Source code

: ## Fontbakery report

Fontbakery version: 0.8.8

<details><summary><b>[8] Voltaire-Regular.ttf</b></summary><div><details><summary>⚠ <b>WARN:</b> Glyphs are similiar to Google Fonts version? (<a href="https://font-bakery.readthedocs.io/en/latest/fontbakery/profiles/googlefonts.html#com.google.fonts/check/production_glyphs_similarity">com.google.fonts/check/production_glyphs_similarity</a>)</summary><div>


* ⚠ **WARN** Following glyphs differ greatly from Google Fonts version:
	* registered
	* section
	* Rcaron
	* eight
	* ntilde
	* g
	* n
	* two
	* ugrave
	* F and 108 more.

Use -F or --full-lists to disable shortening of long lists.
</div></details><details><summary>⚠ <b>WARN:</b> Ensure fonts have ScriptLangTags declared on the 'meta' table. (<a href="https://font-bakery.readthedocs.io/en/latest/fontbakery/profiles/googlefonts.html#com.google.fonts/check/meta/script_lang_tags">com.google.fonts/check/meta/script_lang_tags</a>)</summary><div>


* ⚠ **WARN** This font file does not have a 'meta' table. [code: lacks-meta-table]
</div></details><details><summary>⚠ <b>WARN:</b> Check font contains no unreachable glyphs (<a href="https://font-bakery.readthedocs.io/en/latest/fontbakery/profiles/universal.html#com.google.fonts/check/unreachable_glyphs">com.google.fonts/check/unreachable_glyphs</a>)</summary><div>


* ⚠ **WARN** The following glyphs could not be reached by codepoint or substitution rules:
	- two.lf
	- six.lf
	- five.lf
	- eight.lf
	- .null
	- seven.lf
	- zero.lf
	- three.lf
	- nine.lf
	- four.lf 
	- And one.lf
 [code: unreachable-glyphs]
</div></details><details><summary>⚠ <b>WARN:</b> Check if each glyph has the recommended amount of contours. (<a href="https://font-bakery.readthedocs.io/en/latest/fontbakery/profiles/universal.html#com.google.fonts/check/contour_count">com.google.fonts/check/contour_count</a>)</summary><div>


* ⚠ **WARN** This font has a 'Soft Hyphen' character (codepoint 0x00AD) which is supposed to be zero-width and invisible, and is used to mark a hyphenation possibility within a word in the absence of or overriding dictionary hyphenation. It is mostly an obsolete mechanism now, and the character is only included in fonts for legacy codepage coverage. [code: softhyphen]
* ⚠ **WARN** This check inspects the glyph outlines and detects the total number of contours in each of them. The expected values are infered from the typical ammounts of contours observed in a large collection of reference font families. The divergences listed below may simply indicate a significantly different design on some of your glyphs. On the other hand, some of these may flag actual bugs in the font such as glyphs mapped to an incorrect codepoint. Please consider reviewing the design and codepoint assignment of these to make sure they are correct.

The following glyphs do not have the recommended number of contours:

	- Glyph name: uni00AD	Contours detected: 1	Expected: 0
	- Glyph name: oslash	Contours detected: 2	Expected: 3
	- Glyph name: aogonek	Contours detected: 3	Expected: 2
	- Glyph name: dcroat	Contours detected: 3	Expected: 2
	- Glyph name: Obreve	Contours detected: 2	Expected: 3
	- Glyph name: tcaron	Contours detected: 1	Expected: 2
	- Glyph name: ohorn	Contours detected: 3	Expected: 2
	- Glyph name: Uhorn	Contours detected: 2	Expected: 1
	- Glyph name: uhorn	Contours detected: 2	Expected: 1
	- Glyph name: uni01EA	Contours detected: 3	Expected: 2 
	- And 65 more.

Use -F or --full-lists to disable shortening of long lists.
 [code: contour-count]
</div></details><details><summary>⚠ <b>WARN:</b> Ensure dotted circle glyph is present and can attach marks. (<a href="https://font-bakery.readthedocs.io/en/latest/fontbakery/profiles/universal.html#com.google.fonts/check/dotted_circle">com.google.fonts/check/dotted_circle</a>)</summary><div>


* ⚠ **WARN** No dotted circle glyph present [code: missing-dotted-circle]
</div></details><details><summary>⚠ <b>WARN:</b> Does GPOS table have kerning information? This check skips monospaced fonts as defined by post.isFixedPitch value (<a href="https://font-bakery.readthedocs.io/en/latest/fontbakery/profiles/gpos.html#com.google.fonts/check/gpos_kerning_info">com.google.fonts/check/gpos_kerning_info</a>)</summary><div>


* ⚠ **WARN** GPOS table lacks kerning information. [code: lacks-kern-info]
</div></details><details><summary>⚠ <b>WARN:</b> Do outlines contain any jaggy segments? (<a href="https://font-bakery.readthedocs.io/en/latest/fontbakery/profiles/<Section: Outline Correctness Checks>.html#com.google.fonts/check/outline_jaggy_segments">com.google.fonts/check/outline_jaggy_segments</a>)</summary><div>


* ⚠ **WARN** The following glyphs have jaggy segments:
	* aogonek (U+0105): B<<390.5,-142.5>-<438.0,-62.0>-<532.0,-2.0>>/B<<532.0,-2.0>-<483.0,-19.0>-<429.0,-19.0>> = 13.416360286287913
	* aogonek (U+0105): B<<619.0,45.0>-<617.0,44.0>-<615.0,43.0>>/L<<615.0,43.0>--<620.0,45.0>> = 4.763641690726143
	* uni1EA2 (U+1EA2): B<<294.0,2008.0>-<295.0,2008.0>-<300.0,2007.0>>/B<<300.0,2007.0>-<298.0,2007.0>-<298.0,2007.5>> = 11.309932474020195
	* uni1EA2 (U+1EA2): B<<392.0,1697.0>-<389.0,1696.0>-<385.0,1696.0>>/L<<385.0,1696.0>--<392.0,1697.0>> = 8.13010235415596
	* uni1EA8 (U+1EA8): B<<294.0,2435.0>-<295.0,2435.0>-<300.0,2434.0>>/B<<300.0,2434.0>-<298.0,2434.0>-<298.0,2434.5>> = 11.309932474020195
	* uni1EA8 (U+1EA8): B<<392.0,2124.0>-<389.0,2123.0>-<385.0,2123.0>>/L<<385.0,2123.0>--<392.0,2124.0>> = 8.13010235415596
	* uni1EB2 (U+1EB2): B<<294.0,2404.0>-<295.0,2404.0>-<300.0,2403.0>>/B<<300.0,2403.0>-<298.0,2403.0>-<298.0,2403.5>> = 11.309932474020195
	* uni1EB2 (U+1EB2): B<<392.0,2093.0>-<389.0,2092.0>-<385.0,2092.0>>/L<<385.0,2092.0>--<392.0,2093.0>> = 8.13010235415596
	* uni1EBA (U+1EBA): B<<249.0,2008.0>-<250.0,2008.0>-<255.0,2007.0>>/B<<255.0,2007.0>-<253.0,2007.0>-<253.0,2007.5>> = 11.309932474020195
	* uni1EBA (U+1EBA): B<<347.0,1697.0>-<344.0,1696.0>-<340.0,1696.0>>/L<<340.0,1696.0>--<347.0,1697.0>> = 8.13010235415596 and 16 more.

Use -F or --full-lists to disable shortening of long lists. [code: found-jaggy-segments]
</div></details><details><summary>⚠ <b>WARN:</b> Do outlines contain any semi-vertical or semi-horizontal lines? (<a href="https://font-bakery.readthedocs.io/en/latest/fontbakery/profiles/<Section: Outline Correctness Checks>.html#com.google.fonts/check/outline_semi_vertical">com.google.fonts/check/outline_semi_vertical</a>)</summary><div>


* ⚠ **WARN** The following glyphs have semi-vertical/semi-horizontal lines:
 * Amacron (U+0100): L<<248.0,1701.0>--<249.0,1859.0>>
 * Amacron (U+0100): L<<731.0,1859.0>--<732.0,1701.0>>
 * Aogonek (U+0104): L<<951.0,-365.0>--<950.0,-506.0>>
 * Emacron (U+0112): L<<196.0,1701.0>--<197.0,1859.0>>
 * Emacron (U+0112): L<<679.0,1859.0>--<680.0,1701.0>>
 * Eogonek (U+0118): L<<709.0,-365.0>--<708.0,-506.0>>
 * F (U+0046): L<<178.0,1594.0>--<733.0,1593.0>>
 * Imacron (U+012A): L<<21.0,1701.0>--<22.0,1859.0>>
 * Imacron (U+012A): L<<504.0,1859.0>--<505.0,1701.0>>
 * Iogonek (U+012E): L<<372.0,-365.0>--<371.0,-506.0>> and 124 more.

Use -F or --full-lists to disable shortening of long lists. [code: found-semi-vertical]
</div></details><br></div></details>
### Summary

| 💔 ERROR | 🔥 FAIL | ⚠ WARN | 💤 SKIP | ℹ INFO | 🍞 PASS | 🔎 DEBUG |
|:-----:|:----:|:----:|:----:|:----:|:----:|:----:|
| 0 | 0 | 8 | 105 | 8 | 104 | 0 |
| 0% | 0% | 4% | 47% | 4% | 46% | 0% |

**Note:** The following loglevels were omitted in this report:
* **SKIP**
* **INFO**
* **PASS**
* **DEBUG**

◇ ◇ ◇ ◇ ◇

* What you are asked to do *
Using the data above, show each line where "Amacron" occurs.

* Output of the task *
 * Amacron (U+0100): L<<248.0,1701.0>--<249.0,1859.0>>
 * Amacron (U+0100): L<<731.0,1859.0>--<732.0,1701.0>>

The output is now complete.